Similarly, impairment in two developmental measures at age two years was associated with higher FA in two WM regions. Impaired social-emotional competence on the ITSEA was associated with higher FA in the left cingulum, primarily related to lower radial diffusivity. This domain assesses several core symptoms of autism spectrum disorder (ASD), including empathy, imitative play, prosocial behavior, and attention. ITSEA subscales are markedly abnormal in children with ASD (23), and the cingulum bundles are one of the most abnormal white matter regions in those with autism (24). They are one of the major white matter tracts connecting intrahemispheric association regions like the cingulate cortex with limbic structures in the temporal lobe (24), and abnormalities of the temporal lobe have been associated with both the social impairment (25) and executive function deficits of those with ASD (26). Prior work investigating other WM regions, demonstrated higher FA associated with ASD symptoms. Higher FA was reported in the white matter of 6 month-old infants who later developed ASD (27) and specifically in the cingulum of young children with ASD (28). Our finding was specific to the left cingulum bundle, which is consistent with prior work reporting higher FA predominantly in regions in the left hemisphere among toddlers with ASD (29), though other studies have reported higher FA bilaterally (27,28). Higher anisotropy in WM regions in school-age preterm children was related to more impaired social-emotional development (30). Our data suggest these changes are already present early in infancy. Nevertheless, research that extends to older ages with more definitive assessments of ASD is required to support our preliminary findings, and is currently underway with our cohort.

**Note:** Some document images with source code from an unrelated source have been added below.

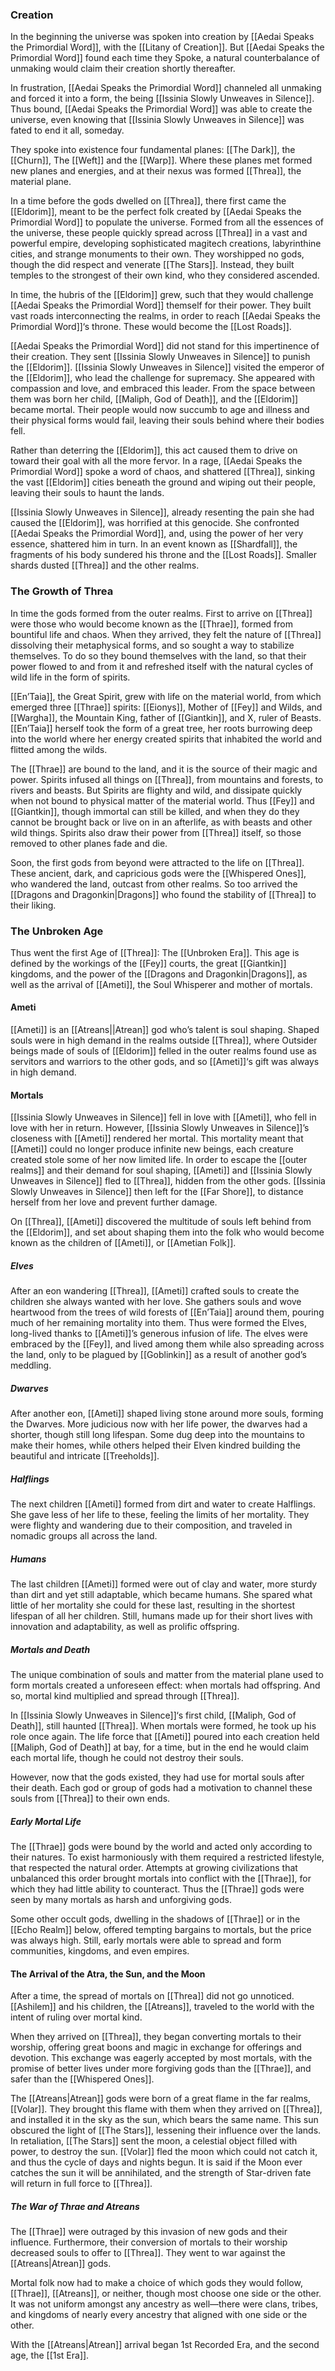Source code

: ### Creation
In the beginning the universe was spoken into creation by [[Aedai Speaks the Primordial Word]], with the [[Litany of Creation]]. But [[Aedai Speaks the Primordial Word]] found each time they Spoke, a natural counterbalance of unmaking would claim their creation shortly thereafter. 

In frustration, [[Aedai Speaks the Primordial Word]] channeled all unmaking and forced it into a form, the being [[Issinia Slowly Unweaves in Silence]]. Thus bound, [[Aedai Speaks the Primordial Word]] was able to create the universe, even knowing that [[Issinia Slowly Unweaves in Silence]] was fated to end it all, someday. 

They spoke into existence four fundamental planes: [[The Dark]], the [[Churn]], The [[Weft]] and the [[Warp]]. Where these planes met formed new planes and energies, and at their nexus was formed [[Threa]], the material plane.

In a time before the gods dwelled on [[Threa]], there first came the [[Eldorim]], meant to be the perfect folk created by [[Aedai Speaks the Primordial Word]] to populate the universe. Formed from all the essences of the universe, these people quickly spread across [[Threa]] in a vast and powerful empire, developing sophisticated magitech creations, labyrinthine cities, and strange monuments to their own. They worshipped no gods, though the did respect and venerate [[The Stars]]. Instead, they built temples to the strongest of their own kind, who they considered ascended. 

In time, the hubris of the [[Eldorim]] grew, such that they would challenge [[Aedai Speaks the Primordial Word]] themself for their power. They built vast roads interconnecting the realms, in order to reach [[Aedai Speaks the Primordial Word]]‘s throne. These would become the [[Lost Roads]]. 

[[Aedai Speaks the Primordial Word]] did not stand for this impertinence of their creation. They sent [[Issinia Slowly Unweaves in Silence]] to punish the [[Eldorim]]. [[Issinia Slowly Unweaves in Silence]] visited the emperor of the [[Eldorim]], who lead the challenge for supremacy. She appeared with compassion and love, and embraced this leader. From the space between them was born her child, [[Maliph, God of Death]], and the [[Eldorim]] became mortal. Their people would now succumb to age and illness and their physical forms would fail, leaving their souls behind where their bodies fell. 

Rather than deterring the [[Eldorim]], this act caused them to drive on toward their goal with all the more fervor. In a rage, [[Aedai Speaks the Primordial Word]] spoke a word of chaos, and shattered [[Threa]], sinking the vast [[Eldorim]] cities beneath the ground and wiping out their people, leaving their souls to haunt the lands.

[[Issinia Slowly Unweaves in Silence]], already resenting the pain she had caused the [[Eldorim]], was horrified at this genocide. She confronted [[Aedai Speaks the Primordial Word]], and, using the power of her very essence, shattered him in turn. In an event known as [[Shardfall]], the fragments of his body sundered his throne and the [[Lost Roads]]. Smaller shards dusted [[Threa]] and the other realms.

### The Growth of Threa
In time the gods formed from the outer realms. First to arrive on [[Threa]] were those who would become known as the [[Thrae]], formed from bountiful life and chaos. When they arrived, they felt the nature of [[Threa]] dissolving their metaphysical forms, and so sought a way to stabilize themselves. To do so they bound themselves with the land, so that their power flowed to and from it and refreshed itself with the natural cycles of wild life in the form of spirits. 

[[En’Taia]], the Great Spirit, grew with life on the material world, from which emerged three [[Thrae]] spirits: [[Eionys]], Mother of [[Fey]] and Wilds, and [[Wargha]], the Mountain King, father of [[Giantkin]], and X, ruler of Beasts. [[En’Taia]] herself took the form of a great tree, her roots burrowing deep into the world where her energy created spirits that inhabited the world and flitted among the wilds.

The [[Thrae]] are bound to the land, and it is the source of their magic and power. Spirits infused all things on [[Threa]], from mountains and forests, to rivers and beasts. But Spirits are flighty and wild, and dissipate quickly when not bound to physical matter of the material world. Thus [[Fey]] and [[Giantkin]], though immortal can still be killed, and when they do they cannot be brought back or live on in an afterlife, as with beasts and other wild things. Spirits also draw their power from [[Threa]] itself, so those removed to other planes fade and die.

Soon, the first gods from beyond were attracted to the life on [[Threa]]. These ancient, dark, and capricious gods were the [[Whispered Ones]], who wandered the land, outcast from other realms. So too arrived the [[Dragons and Dragonkin|Dragons]] who found the stability of [[Threa]] to their liking.

### The Unbroken Age
Thus went the first Age of [[Threa]]: The [[Unbroken Era]]. This age is defined by the workings of the [[Fey]] courts, the great [[Giantkin]] kingdoms, and the power of the [[Dragons and Dragonkin|Dragons]], as well as the arrival of [[Ameti]], the Soul Whisperer and mother of mortals.

#### Ameti
[[Ameti]] is an [[Atreans||Atrean]] god who’s talent is soul shaping. Shaped souls were in high demand in the realms outside [[Threa]], where Outsider beings made of souls of [[Eldorim]] felled in the outer realms found use as servitors and warriors to the other gods, and so [[Ameti]]‘s gift was always in high demand.

#### Mortals
[[Issinia Slowly Unweaves in Silence]] fell in love with [[Ameti]], who fell in love with her in return. However, [[Issinia Slowly Unweaves in Silence]]’s closeness with [[Ameti]] rendered her mortal. This mortality meant that [[Ameti]] could no longer produce infinite new beings, each creature created stole some of her now limited life. In order to escape the [[outer realms]] and their demand for soul shaping, [[Ameti]] and [[Issinia Slowly Unweaves in Silence]] fled to [[Threa]], hidden from the other gods. [[Issinia Slowly Unweaves in Silence]] then left for the [[Far Shore]], to distance herself from her love and prevent further damage. 

On [[Threa]], [[Ameti]] discovered the multitude of souls left behind from the [[Eldorim]], and set about shaping them into the folk who would become known as the children of [[Ameti]], or [[Ametian Folk]].

##### Elves
After an eon wandering [[Threa]], [[Ameti]] crafted souls to create the children she always wanted with her love. She gathers souls and wove heartwood from the trees of wild forests of [[En’Taia]] around them, pouring much of her remaining mortality into them. Thus were formed the Elves, long-lived thanks to [[Ameti]]’s generous infusion of life. The elves were embraced by the [[Fey]], and lived among them while also spreading across the land, only to be plagued by [[Goblinkin]] as a result of another god’s meddling.

##### Dwarves
After another eon, [[Ameti]] shaped living stone around more souls, forming the Dwarves. More judicious now with her life power, the dwarves had a shorter, though still long lifespan. Some dug deep into the mountains to make their homes, while others helped their Elven kindred building the beautiful and intricate [[Treeholds]].

##### Halflings
The next children [[Ameti]] formed from dirt and water to create Halflings. She gave less of her life to these, feeling the limits of her mortality. They were flighty and wandering due to their composition, and traveled in nomadic groups all across the land.

##### Humans
The last children [[Ameti]] formed were out of clay and water, more sturdy than dirt and yet still adaptable, which became humans. She spared what little of her mortality she could for these last, resulting in the shortest lifespan of all her children. Still, humans made up for their short lives with innovation and adaptability, as well as prolific offspring.

##### Mortals and Death
The unique combination of souls and matter from the material plane used to form mortals created a unforeseen effect: when mortals had offspring. And so, mortal kind multiplied and spread through [[Threa]]. 

In [[Issinia Slowly Unweaves in Silence]]‘s first child, [[Maliph, God of Death]], still haunted [[Threa]]. When mortals were formed, he took up his role once again. The life force that [[Ameti]] poured into each creation held [[Maliph, God of Death]] at bay, for a time, but in the end he would claim each mortal life, though he could not destroy their souls. 

However, now that the gods existed, they had use for mortal souls after their death. Each god or group of gods had a motivation to channel these souls from [[Threa]] to their own ends.

##### Early Mortal Life
The [[Thrae]] gods were bound by the world and acted only according to their natures. To exist harmoniously with them required a restricted lifestyle, that respected the natural order. Attempts at  growing civilizations that unbalanced this order brought mortals into conflict with the [[Thrae]], for which they had little ability to counteract. Thus the [[Thrae]] gods were seen by many mortals as harsh and unforgiving gods.

Some other occult gods, dwelling in the shadows of [[Thrae]] or in the [[Echo Realm]] below, offered tempting bargains to mortals, but the price was always high. Still, early mortals were able to spread and form communities, kingdoms, and even empires.

#### The Arrival of the Atra, the Sun, and the Moon
After a time, the spread of mortals on [[Threa]] did not go unnoticed. [[Ashilem]] and his children, the [[Atreans]], traveled to the world with the intent of ruling over mortal kind. 

When they arrived on [[Threa]], they began converting mortals to their worship, offering great boons and magic in exchange for offerings and devotion. This exchange was eagerly accepted by most mortals, with the promise of better lives under more forgiving gods than the [[Thrae]], and safer than the [[Whispered Ones]]. 

The [[Atreans|Atrean]] gods were born of a great flame in the far realms, [[Volar]]. They brought this flame with them when they arrived on [[Threa]], and installed it in the sky as the sun, which bears the same name. This sun obscured the light of [[The Stars]], lessening their influence over the lands. In retaliation, [[The Stars]] sent the moon, a celestial object filled with power, to destroy the sun. [[Volar]] fled the moon which could not catch it, and thus the cycle of days and nights begun. It is said if the Moon ever catches the sun it will be annihilated, and the strength of Star-driven fate will return in full force to [[Threa]]. 

##### The War of Thrae and Atreans
The [[Thrae]] were outraged by this invasion of new gods and their influence. Furthermore, their conversion of mortals to their worship decreased souls to offer to [[Threa]]. They went to war against the [[Atreans|Atrean]] gods. 

Mortal folk now had to make a choice of which gods they would follow, [[Thrae]], [[Atreans]], or neither, though most choose one side or the other. It was not uniform amongst any ancestry as well—there were clans, tribes, and kingdoms of nearly every ancestry that aligned with one side or the other.

With the [[Atreans|Atrean]] arrival began 1st Recorded Era, and the second age, the [[1st Era]].


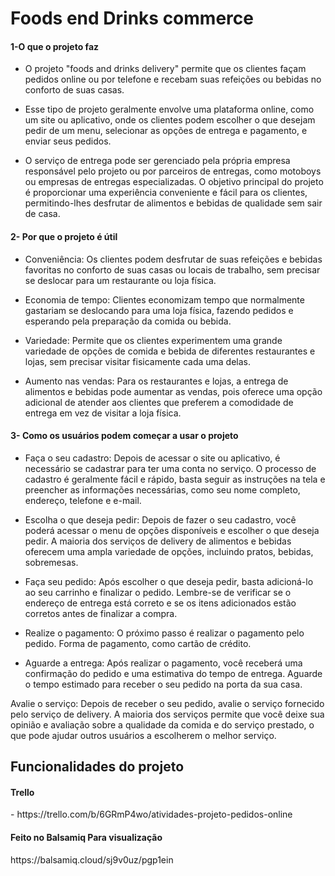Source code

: # Foods end Drinks commerce
   
<h4>1-O que o projeto faz</h4>

- O projeto "foods and drinks delivery" permite que os clientes façam pedidos online ou por telefone e recebam suas refeições ou bebidas no conforto de suas casas.

- Esse tipo de projeto geralmente envolve uma plataforma online, como um site ou aplicativo, onde os clientes podem escolher o que desejam pedir de um menu, selecionar as opções de entrega e pagamento, e enviar seus pedidos.

- O serviço de entrega pode ser gerenciado pela própria empresa responsável pelo projeto ou por parceiros de entregas, como motoboys ou empresas de entregas especializadas. O objetivo principal do projeto é proporcionar uma experiência conveniente e fácil para os clientes, permitindo-lhes desfrutar de alimentos e bebidas de qualidade sem sair de casa.

<h4>2- Por que o projeto é útil</h4>

- Conveniência: Os clientes podem desfrutar de suas refeições e bebidas favoritas no conforto de suas casas ou locais de trabalho, sem precisar se deslocar para um restaurante ou loja física.

- Economia de tempo: Clientes economizam tempo que normalmente gastariam se deslocando para uma loja física, fazendo pedidos e esperando pela preparação da comida ou bebida.

- Variedade: Permite que os clientes experimentem uma grande variedade de opções de comida e bebida de diferentes restaurantes e lojas, sem precisar visitar fisicamente cada uma delas.

- Aumento nas vendas: Para os restaurantes e lojas, a entrega de alimentos e bebidas pode aumentar as vendas, pois oferece uma opção adicional de atender aos clientes que preferem a comodidade de entrega em vez de visitar a loja física.


<h4>3- Como os usuários podem começar a usar o projeto</h4>


- Faça o seu cadastro: Depois de acessar o site ou aplicativo, é necessário se cadastrar para ter uma conta no serviço. O processo de cadastro é geralmente fácil e rápido, basta seguir as instruções na tela e preencher as informações necessárias, como seu nome completo, endereço, telefone e e-mail.

- Escolha o que deseja pedir: Depois de fazer o seu cadastro, você poderá acessar o menu de opções disponíveis e escolher o que deseja pedir. A maioria dos serviços de delivery de alimentos e bebidas oferecem uma ampla variedade de opções, incluindo pratos, bebidas, sobremesas.

- Faça seu pedido: Após escolher o que deseja pedir, basta adicioná-lo ao seu carrinho e finalizar o pedido. Lembre-se de verificar se o endereço de entrega está correto e se os itens adicionados estão corretos antes de finalizar a compra.

- Realize o pagamento: O próximo passo é realizar o pagamento pelo pedido. Forma de pagamento, como cartão de crédito.

- Aguarde a entrega: Após realizar o pagamento, você receberá uma confirmação do pedido e uma estimativa do tempo de entrega. Aguarde o tempo estimado para receber o seu pedido na porta da sua casa.

Avalie o serviço: Depois de receber o seu pedido, avalie o serviço fornecido pelo serviço de delivery. A maioria dos serviços permite que você deixe sua opinião e avaliação sobre a qualidade da comida e do serviço prestado, o que pode ajudar outros usuários a escolherem o melhor serviço.

 <h2>Funcionalidades do projeto </h2> 

<h4>Trello</h4> - https://trello.com/b/6GRmP4wo/atividades-projeto-pedidos-online

<h4>Feito no Balsamiq
Para visualização</h4>
   https://balsamiq.cloud/sj9v0uz/pgp1ein

















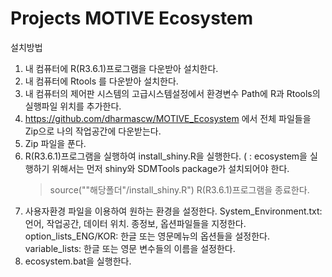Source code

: # Projects MOTIVE Ecosystem

설치방법

1. 내 컴퓨터에 R(R3.6.1)프로그램을 다운받아 설치한다.
2. 내 컴퓨터에 Rtools 를 다운받아 설치한다.
3. 내 컴퓨터의 제어판 시스템의 고급시스템설정에서 환경변수 Path에 R과 Rtools의 실행파일 위치를 추가한다.
4. https://github.com/dharmascw/MOTIVE_Ecosystem 에서 전체 파일들을 Zip으로 나의 작업공간에 다운받는다.
5. Zip 파일을 푼다.
6. R(R3.6.1)프로그램을 실행하여 install_shiny.R을 실행한다. (
   : ecosystem을 실행하기 위해서는 먼저 shiny와 SDMTools package가 설치되어야 한다.
   >source(""해당폴더"/install_shiny.R")
   R(R3.6.1)프로그램을 종료한다.
7. 사용자환경 파일을 이용하여 원하는 환경을 설정한다.
   System_Environment.txt: 언어, 작업공간, 데이터 위치. 종정보, 옵션파일들을 지정한다.
   option_lists_ENG/KOR: 한글 또는 영문메뉴의 옵션들을 설정한다.
   variable_lists: 한글 또는 영문 변수들의 이름을 설정한다.
8. ecosystem.bat을 실행한다.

Likewise, higher FA in the right inferior temporal lobe was related to impairment in motor scores, particularly fine motor scores. This higher anisotropy can be attributed to both an increase in axial and decrease in radial diffusivities. This result may paradoxically reflect the pattern typically characteristic of impaired maturation, as higher FA in the right inferior temporal lobe was paired with concomitantly lower FA in the left. Children with the opposite pattern of asymmetry, higher FA on the left and lower on the right, had better motor scores. This pattern of hemispheric asymmetry in diffusion parameters, higher FA on the left and lower on the right, is likely normal, as it has been previously reported in healthy subjects in temporal lobe WM (31), even as early as infancy (32). Further, loss of this asymmetry in FA has been noted in preterm children with developmental deficits (33).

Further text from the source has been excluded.